## Module 01: Practical Stats

### Lesson 03: Admissions Case Study

> Learn to ask the right questions, as you learn about Simpson's Paradox.

#### 01. Admissions Case Study Introduction

In this case study, you're going to witness an instance of Simpson's paradox. A phenomenon that shows how powerful and dangerous statistics can be. Sometimes just grouping your data differently for your analysis can make your conclusions disappear or even be reversed.

#### 02. Admissions 1

The problem I'd like to tell you about is motivated by an actual study the University of California Berkeley, which many years back wanted to know whether it's admissions procedure is gender biased.
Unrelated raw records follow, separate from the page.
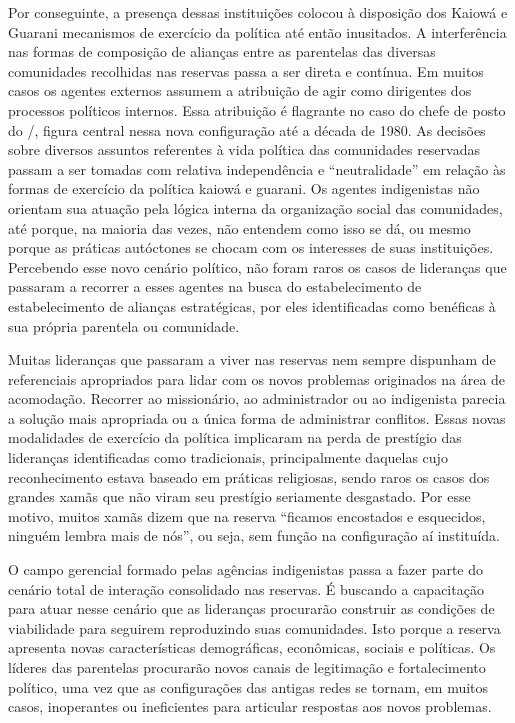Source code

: Por conseguinte, a presença dessas instituições colocou à disposição dos
Kaiowá e Guarani mecanismos de exercício da política até então
inusitados. A interferência nas formas de composição de alianças entre
as parentelas das diversas comunidades recolhidas nas reservas passa a
ser direta e contínua. Em muitos casos os agentes externos assumem a
atribuição de agir como dirigentes dos processos políticos internos.
Essa atribuição é flagrante no caso do chefe de posto do /,
figura central nessa nova configuração até a década de 1980. As
decisões sobre diversos assuntos referentes à vida política das
comunidades reservadas passam a ser tomadas com relativa independência
e ``neutralidade'' em relação às formas de exercício da política kaiowá e
guarani. Os agentes indigenistas não orientam sua atuação pela lógica
interna da organização social das comunidades, até porque, na maioria
das vezes, não entendem como isso se dá, ou mesmo porque as práticas
autóctones se chocam com os interesses de suas instituições. Percebendo
esse novo cenário político, não foram raros os casos de lideranças que
passaram a recorrer a esses agentes na busca do estabelecimento de estabelecimento de alianças
estratégicas, por eles identificadas como benéficas à sua própria
parentela ou comunidade.

Muitas lideranças que passaram a viver nas reservas nem sempre dispunham
de referenciais apropriados para lidar com os novos problemas
originados na área de acomodação. Recorrer ao missionário, ao
administrador ou ao indigenista parecia a solução mais apropriada ou a
única forma de administrar conflitos. Essas novas modalidades de
exercício da política implicaram na perda de prestígio das lideranças
identificadas como tradicionais, principalmente daquelas cujo
reconhecimento estava baseado em práticas religiosas, sendo raros os
casos dos grandes xamãs que não viram seu prestígio seriamente
desgastado. Por esse motivo, muitos xamãs dizem que na reserva ``ficamos
encostados e esquecidos, ninguém lembra mais de nós'', ou seja, sem
função na configuração aí instituída.

O campo gerencial formado pelas agências indigenistas passa a fazer
parte do cenário total de interação consolidado nas reservas. É
buscando a capacitação para atuar nesse cenário que as lideranças
procurarão construir as condições de viabilidade para seguirem
reproduzindo suas comunidades. Isto porque a reserva apresenta novas
características demográficas, econômicas, sociais e políticas. Os
líderes das parentelas procurarão novos canais de legitimação e
fortalecimento político, uma vez que as configurações das antigas redes
se tornam, em muitos casos, inoperantes ou ineficientes para articular
respostas aos novos problemas. 

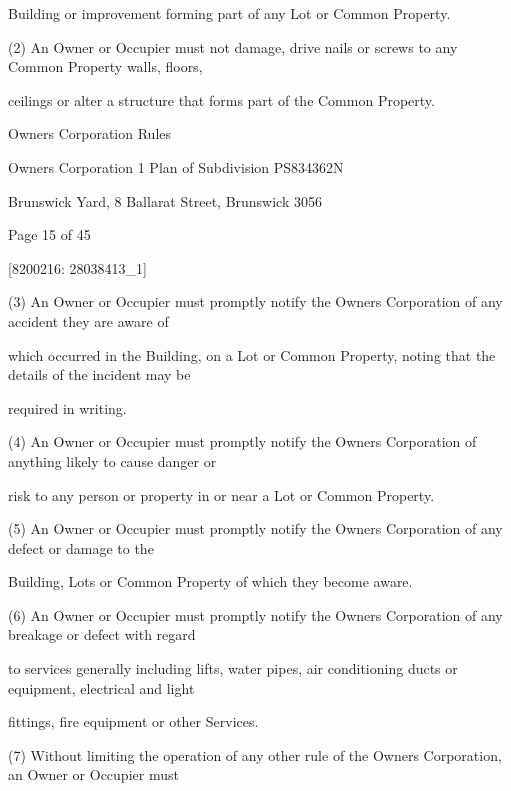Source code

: \documentclass{article}
\begin{document}
{\fontsize{10.02}{1}Building or improvement forming part of any Lot or Common Property. }

{\fontsize{9.962}{1}(2) An Owner or Occupier must not damage, drive nails or screws to any Common Property walls, floors, }

{\fontsize{10.02}{1}ceilings or alter a structure that forms part of the Common Property. }


\newpage





{\fontsize{9}{1}Owners Corporation Rules }

{\fontsize{9}{1}Owners Corporation 1 Plan of Subdivision PS834362N }

{\fontsize{9}{1}Brunswick Yard, 8 Ballarat Street, Brunswick 3056 }


{\fontsize{9}{1}Page 15  of 45 }



{\fontsize{7.02}{1}[8200216: 28038413\_1] }

{\fontsize{9.962}{1}(3) An Owner or Occupier must promptly notify the Owners Corporation of any accident they are aware of }

{\fontsize{10.02}{1}which occurred in the Building, on a Lot or Common Property, noting that the details of the incident may be }

{\fontsize{10.02}{1}required in writing. }

{\fontsize{9.962}{1}(4) An Owner or Occupier must promptly notify the Owners Corporation of anything likely to cause danger or }

{\fontsize{10.02}{1}risk to any person or property in or near a Lot or Common Property. }

{\fontsize{9.962}{1}(5) An Owner or Occupier must promptly notify the Owners Corporation of any defect or damage to the }

{\fontsize{10.02}{1}Building, Lots or Common Property of which they become aware. }

{\fontsize{9.962}{1}(6) An Owner or Occupier must promptly notify the Owners Corporation of any breakage or defect with regard }

{\fontsize{10.02}{1}to services generally including lifts, water pipes, air conditioning ducts or equipment, electrical and light }

{\fontsize{10.02}{1}fittings, fire equipment or other Services. }

{\fontsize{9.962}{1}(7) Without limiting the operation of any other rule of the Owners Corporation, an Owner or Occupier must }
\end{document}
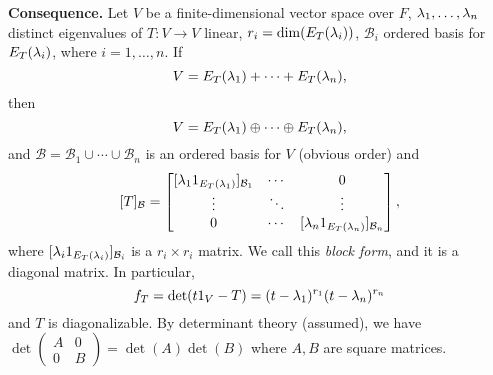 \documentclass[class=article, crop=false]{standalone}
\begin{document}
  \textbf{Consequence.} Let $V$ be a finite-dimensional vector space over $F$, $\lambda_1,\dotsc,\lambda_n$ distinct eigenvalues of $T\colon V\to V$ linear, $r_i = \dim(E_T(\lambda_i))$, $\mathcal{B}_i$ ordered basis for $E_T(\lambda_i)$, where $i = 1,\dotsc,n$. If
  \[
    V = E_T(\lambda_1) + \dotsb + E_T(\lambda_n),
  \]
  then
  \[
    V = E_T(\lambda_1) \oplus \dotsb \oplus E_T(\lambda_n),
  \]
  and $\mathcal{B} = \mathcal{B}_1\cup\dotsb\cup \mathcal{B}_n$ is an ordered basis for $V$ (obvious order) and
  \[
    [T]_{\mathcal{B}} = \begin{bmatrix}[\lambda_1 1_{E_T(\lambda_1)}]_{\mathcal{B}_1} & \cdots & 0 \\ \vdots & \ddots & \vdots\\ 0 & \cdots & [\lambda_n 1_{E_T(\lambda_n)}]_{\mathcal{B}_n}\end{bmatrix},
  \]
  where $[\lambda_i 1_{E_T(\lambda_i)}]_{\mathcal{B}_i}$ is a $r_i\times r_i$ matrix. We call this \emph{block form}, and it is a diagonal matrix. In particular, 
  \[
    f_T = \det(t 1_V - T) = (t - \lambda_1)^{r_1}(t - \lambda_n)^{r_n}
  \]
  and $T$ is diagonalizable. By determinant theory (assumed), we have $\det \begin{pmatrix}A&0\\0&B\end{pmatrix} = \det(A)\det(B)$ where $A,B$ are square matrices.
\end{document}
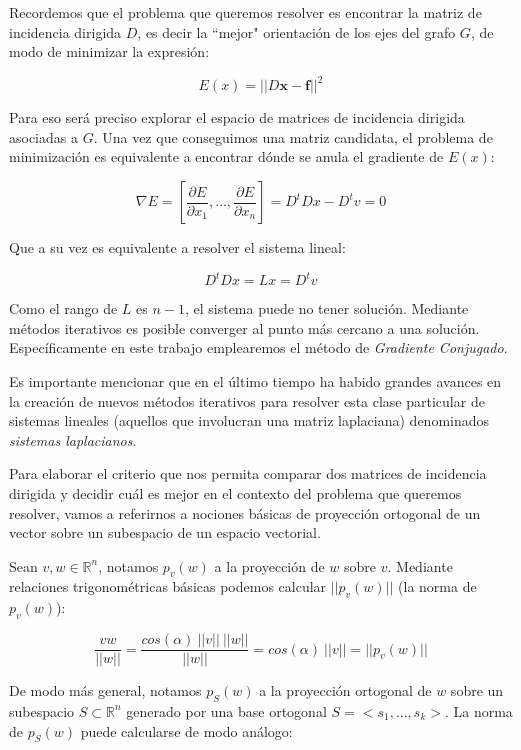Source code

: \documentclass[10pt, a4paper, twocolumn]{article} %
\begin{document}
\bigskip


Recordemos que el problema que queremos resolver es encontrar la matriz 
de incidencia dirigida $D$, es decir la ``mejor" orientación de los ejes 
del grafo $G$, de modo de minimizar la expresión:

$$E(x) = ||D\bm{x}-\bm{f}||^2$$

Para eso será preciso explorar el espacio de matrices de 
incidencia dirigida asociadas a $G$. Una vez que conseguimos una 
matriz candidata, el problema de minimización es equivalente a encontrar
dónde se anula el gradiente de $E(x)$:
 
$$\nabla E = [\frac{\partial E}{\partial x_1}, \dots, \frac{\partial 
E}{\partial x_n}] = D^tDx-D^tv=0$$

Que a su vez es equivalente a resolver el sistema lineal:

$$D^tDx = Lx = D^tv$$

Como el rango de $L$ es $n-1$, el sistema puede no tener solución. 
Mediante métodos iterativos es posible converger al punto más cercano a 
una solución. Específicamente en este trabajo emplearemos el método de 
\textit{Gradiente Conjugado}.

\smallskip

Es importante mencionar que en el último 
tiempo ha habido grandes avances en la creación de nuevos métodos 
iterativos para resolver esta clase particular de sistemas lineales 
(aquellos que involucran una matriz laplaciana) denominados 
\textit{sistemas laplacianos}.

\bigskip


Para elaborar el criterio que nos permita comparar dos matrices de 
incidencia dirigida y decidir cuál es mejor en el contexto del problema 
que queremos resolver, vamos a referirnos a nociones básicas de 
proyección ortogonal de un vector sobre un subespacio de un espacio 
vectorial.

\smallskip

Sean $v,w \in \mathbb{R}^n$, notamos $p_v(w)$ a la proyección de $w$ 
sobre $v$. Mediante relaciones trigonométricas básicas podemos 
calcular $||p_v(w)||$ (la norma de $p_v(w)$):

$$\frac{v w}{||w||} = \frac{cos(\alpha) \ ||v|| \ ||w||}{||w||} = 
cos(\alpha) \ ||v|| = ||p_v(w)||$$

De modo más general, notamos $p_S(w)$ a la proyección ortogonal de $w$
sobre un subespacio $S \subset \mathbb{R}^n$ generado por una base 
ortogonal $S = <s_1, \dots, s_k>$. La norma de $p_S(w)$ puede calcularse
de modo análogo:
\end{document}
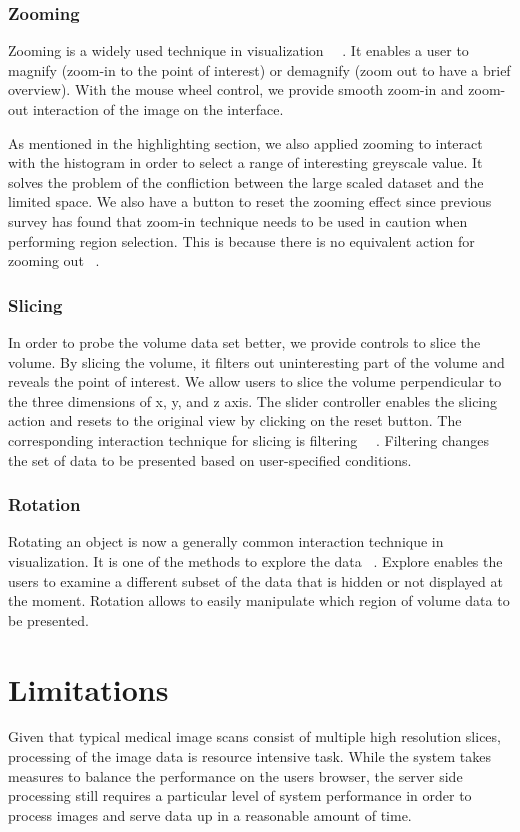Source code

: \documentclass[annual]{acmsiggraph}
\begin{document}
\subsubsection{Zooming}
Zooming is a widely used technique in visualization ~\cite{shneiderman:1996}~\cite{cockburn:2008}. It enables a user to magnify (zoom-in to the point of interest) or demagnify (zoom out to have a brief overview). With the mouse wheel control, we provide smooth zoom-in and zoom-out interaction of the image on the interface. 

As mentioned in the highlighting section, we also applied zooming to interact with the histogram in order to select a range of interesting greyscale value. It solves the problem of the confliction between the large scaled dataset and the limited space. We also have a button to reset the zooming effect since previous survey has found that zoom-in technique needs to be used in caution when performing region selection. This is because there is no equivalent action for zooming out ~\cite{cockburn:2008}.

\subsubsection{Slicing}
In order to probe the volume data set better, we provide controls to slice the volume. By slicing the volume, it filters out uninteresting part of the volume and reveals the point of interest. We allow users to slice the volume perpendicular to the three dimensions of x, y, and z axis. The slider controller enables the slicing action and resets to the original view by clicking on the reset button. The corresponding interaction technique for slicing is filtering ~\cite{shneiderman:1996}~\cite{yi:2007}. Filtering changes the set of data to be presented based on user-specified conditions. 

\subsubsection{Rotation}
Rotating an object is now a generally common interaction technique in visualization. It is one of the methods to explore the data ~\cite{yi:2007}. Explore enables the users to examine a different subset of the data that is hidden or not displayed at the moment. Rotation allows to easily manipulate which region of volume data to be presented.

\section{Limitations}
Given that typical medical image scans consist of multiple high resolution slices, processing of the image data is resource intensive task.  While the system takes measures to balance the performance on the users browser, the server side processing still requires a particular level of system performance in order to process images and serve data up in a reasonable amount of time.
\end{document}
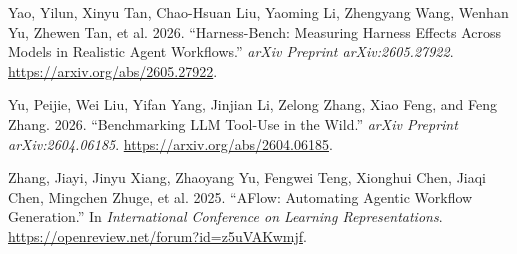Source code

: \documentclass[
  10pt,
]{article}
\newlength{\cslhangindent}
\newenvironment{CSLReferences}[2] %
 {\begin{list}{}{%
  \setlength{\itemindent}{0pt}
  \setlength{\leftmargin}{0pt}
  \setlength{\parsep}{0pt}
  \ifodd #1
   \setlength{\leftmargin}{\cslhangindent}
   \setlength{\itemindent}{-1\cslhangindent}
  \fi
  \setlength{\itemsep}{#2\baselineskip}}}
 {\end{list}}
\begin{document}
\begin{CSLReferences}{1}{0}
Yao, Yilun, Xinyu Tan, Chao-Hsuan Liu, Yaoming Li, Zhengyang Wang,
Wenhan Yu, Zhewen Tan, et al. 2026. {``Harness-Bench: Measuring Harness
Effects Across Models in Realistic Agent Workflows.''} \emph{arXiv
Preprint arXiv:2605.27922}. \url{https://arxiv.org/abs/2605.27922}.

Yu, Peijie, Wei Liu, Yifan Yang, Jinjian Li, Zelong Zhang, Xiao Feng,
and Feng Zhang. 2026. {``Benchmarking LLM Tool-Use in the Wild.''}
\emph{arXiv Preprint arXiv:2604.06185}.
\url{https://arxiv.org/abs/2604.06185}.

Zhang, Jiayi, Jinyu Xiang, Zhaoyang Yu, Fengwei Teng, Xionghui Chen,
Jiaqi Chen, Mingchen Zhuge, et al. 2025. {``AFlow: Automating Agentic
Workflow Generation.''} In \emph{International Conference on Learning
Representations}. \url{https://openreview.net/forum?id=z5uVAKwmjf}.

\end{CSLReferences}
\end{document}
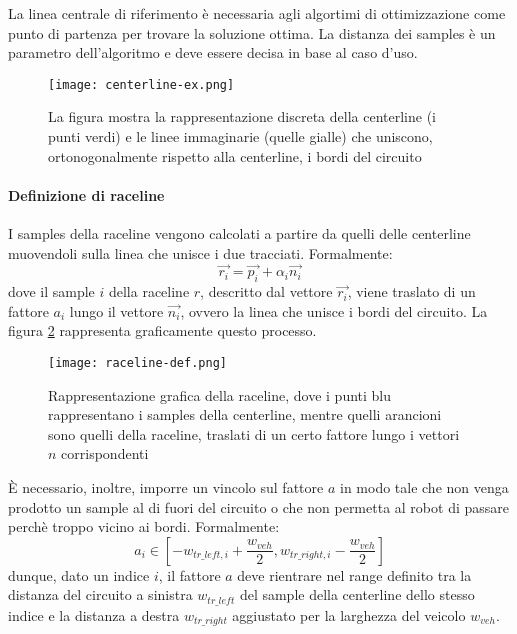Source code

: La linea centrale di riferimento è necessaria agli algortimi di ottimizzazione come punto di partenza per
trovare la soluzione ottima.
La distanza dei samples è un parametro dell'algoritmo e deve essere decisa in base al caso d'uso.

\begin{figure}[h]
	\begin{center}
		\texttt{[image: centerline-ex.png]}
	\end{center}
	\caption{La figura mostra la rappresentazione discreta della centerline (i punti verdi) e le linee
	immaginarie (quelle gialle) che uniscono, ortonogonalmente rispetto alla centerline, i bordi
	del circuito}\label{fig:centerline-ex}
\end{figure}

\paragraph{Definizione di raceline}
I samples della raceline vengono calcolati a partire da quelli delle centerline muovendoli sulla linea
che unisce i due tracciati. Formalmente:
\[
	\overrightarrow{r_i} = \overrightarrow{p_i} + \alpha_i \overrightarrow{n_i}
\]
dove il sample $i$ della raceline $r$, descritto dal vettore $\overrightarrow{r_i}$, viene traslato di un
fattore $a_i$ lungo il vettore $\overrightarrow{n_i}$, ovvero la linea che unisce i bordi del circuito.
La figura \ref{fig:raceline-def} rappresenta graficamente questo processo.

\begin{figure}[h]
	\begin{center}
		\texttt{[image: raceline-def.png]}
	\end{center}
	\caption{Rappresentazione grafica della raceline, dove i punti blu rappresentano i samples della
	centerline, mentre quelli arancioni sono quelli della raceline, traslati di un certo fattore lungo i
	vettori $n$ corrispondenti}
	\label{fig:raceline-def}
\end{figure}

È necessario, inoltre, imporre un vincolo sul fattore $a$ in modo tale che non venga prodotto un sample
al di fuori del circuito o che non permetta al robot di passare perchè troppo vicino ai bordi.
Formalmente:
\begin{equation}
	a_i \in [ -w_{tr\_left, i} + \frac{w_{veh}}{2}, w_{tr\_right, i} - \frac{w_{veh}}{2}]
	\label{eq:a_constr}
\end{equation}
dunque, dato un indice $i$, il fattore $a$ deve rientrare nel range definito tra la distanza del circuito
a sinistra $w_{tr\_left}$ del sample della centerline dello stesso indice e la distanza a destra
$w_{tr\_right}$ aggiustato per la larghezza del veicolo $w_{veh}$.

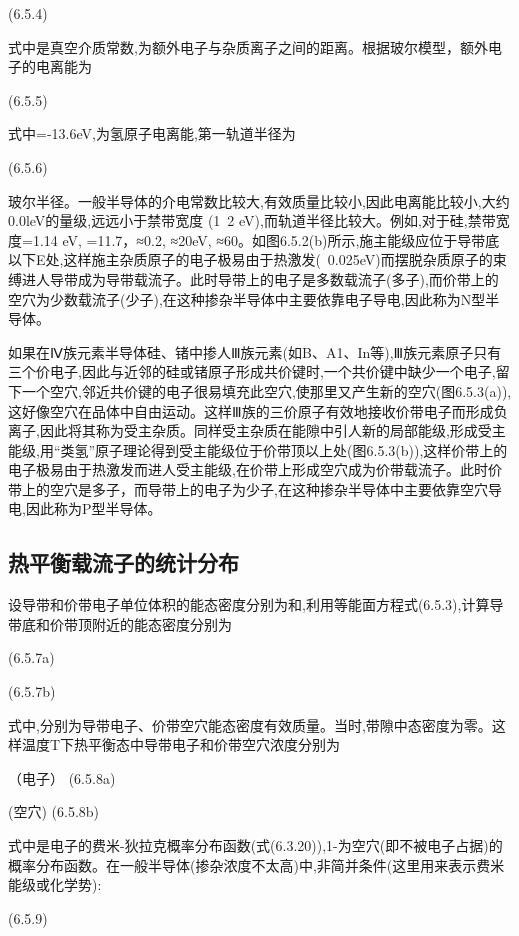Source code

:  	(6.5.4)

式中是真空介质常数,为额外电子与杂质离子之间的距离。根据玻尔模型，额外电子的电离能为

	(6.5.5)

式中=-13.6eV,为氢原子电离能,第一轨道半径为

 	(6.5.6)

玻尔半径。一般半导体的介电常数比较大,有效质量比较小,因此电离能比较小,大约0.0leV的量级,远远小于禁带宽度 (1~2 eV),而轨道半径比较大。例如,对于硅,禁带宽度=1.14 eV, =11.7，≈0.2, ≈20eV, ≈60。如图6.5.2(b)所示,施主能级应位于导带底以下E处,这样施主杂质原子的电子极易由于热激发(~0.025eV)而摆脱杂质原子的束缚进人导带成为导带载流子。此时导带上的电子是多数载流子(多子),而价带上的空穴为少数载流子(少子),在这种掺杂半导体中主要依靠电子导电,因此称为N型半导体。



如果在Ⅳ族元素半导体硅、锗中掺人Ⅲ族元素(如B、A1、In等),Ⅲ族元素原子只有三个价电子,因此与近邻的硅或锗原子形成共价键时,一个共价键中缺少一个电子,留下一个空穴,邻近共价键的电子很易填充此空穴,使那里又产生新的空穴(图6.5.3(a)),这好像空穴在品体中自由运动。这样Ⅲ族的三价原子有效地接收价带电子而形成负离子,因此将其称为受主杂质。同样受主杂质在能隙中引人新的局部能级,形成受主能级,用“类氢”原子理论得到受主能级位于价带顶以上处(图6.5.3(b)),这样价带上的电子极易由于热激发而进人受主能级,在价带上形成空穴成为价带载流子。此时价带上的空穴是多子，而导带上的电子为少子,在这种掺杂半导体中主要依靠空穴导电,因此称为P型半导体。



\subsection{热平衡载流子的统计分布}

设导带和价带电子单位体积的能态密度分别为和,利用等能面方程式(6.5.3),计算导带底和价带顶附近的能态密度分别为

 	(6.5.7a)

 	(6.5.7b)



式中,分别为导带电子、价带空穴能态密度有效质量。当时,带隙中态密度为零。这样温度T下热平衡态中导带电子和价带空穴浓度分别为

 （电子）	(6.5.8a)

 (空穴)	(6.5.8b)

式中是电子的费米-狄拉克概率分布函数(式(6.3.20)),1-为空穴(即不被电子占据)的概率分布函数。在一般半导体(掺杂浓度不太高)中,非简并条件(这里用来表示费米能级或化学势):

 	(6.5.9)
The paradox is indeed the same and is often called, "**Simpson's Paradox(辛普森悖论)**".

**Data**:

| Male | Applied | admitted | rate |
| --- | --- | --- | --- |
| major A | 900 | 450 | 50% |


#### 03. Admissions 2

**Data**:

| Male | Applied | admitted | rate |
| --- | --- | --- | --- |
| major A | 900 | 450 | 50% |
| major B | 100 | 10 | 10% |

#### 04. Admissions 3

**Data**:

| Male | Applied | admitted | rate |
| --- | --- | --- | --- |
| major A | 900 | 450 | 50% |
| major B | 100 | 10 | 10% |

| Female | Applied | admitted | rate |
| --- | --- | --- | --- |
| major A | 100 | 80 | 80% |
| major B | 900 | 180 | 20% |

#### 05. Admissions 4

**Data**:

| Male | Applied | admitted | rate |
| --- | --- | --- | --- |
| major A | 900 | 450 | 50% |
| major B | 100 | 10 | 10% |

| Female | Applied | admitted | rate |
| --- | --- | --- | --- |
| major A | 100 | 80 | 80% |
| major B | 900 | 180 | 20% |

#### 06. Gender Bias

* Is there a gender bias?

And I would say yes, in part because the acceptance rate is so different for the different student populations, even though  the numbers are relatively large. So, it doesn't seem just like random deviations.

But the thing that will blow your mind away is a different question.

#### 07. Aggregation

Who is being favored--the male students or the female students? 

And looking at the data alone, it makes sense to say the **female students** are favored because for both majors, they have a better admission rate than the corresponding male students.

**Data**:

| Male | Applied | admitted | rate |
| --- | --- | --- | --- |
| major A | 900 | 450 | 50% |
| major B | 100 | 10 | 10% |
| both | 1000 | 460 |  |

| Female | Applied | admitted | rate |
| --- | --- | --- | --- |
| major A | 100 | 80 | 80% |
| major B | 900 | 180 | 20% |


#### 08. Aggregation 2

**Data**:

| Male | Applied | admitted | rate |
| --- | --- | --- | --- |
| major A | 900 | 450 | 50% |
| major B | 100 | 10 | 10% |
| both | 1000 | 460 | 46% |


#### 09. Aggregation 3

**Data**:

| Female | Applied | admitted | rate |
| --- | --- | --- | --- |
| major A | 100 | 80 | 80% |
| major B | 900 | 180 | 20% |
| both | 1000 | 260 | 26% |

#### 10. Gender Bias Revisited

And surprisingly, when you look at both majors together, you find that males have a much higher admissions rate than females.

**Data**:

| Male | Applied | admitted | rate |
| --- | --- | --- | --- |
| major A | 900 | 450 | 50% |
| major B | 100 | 10 | 10% |
| both | 1000 | 460 | 46% |

| Female | Applied | admitted | rate |
| --- | --- | --- | --- |
| major A | 100 | 80 | 80% |
| major B | 900 | 180 | 20% |
| both | 1000 | 260 | 26% |

So how come, when you do this, what looks like an admissions bias in favor of females switches into admissions bias in favor of males?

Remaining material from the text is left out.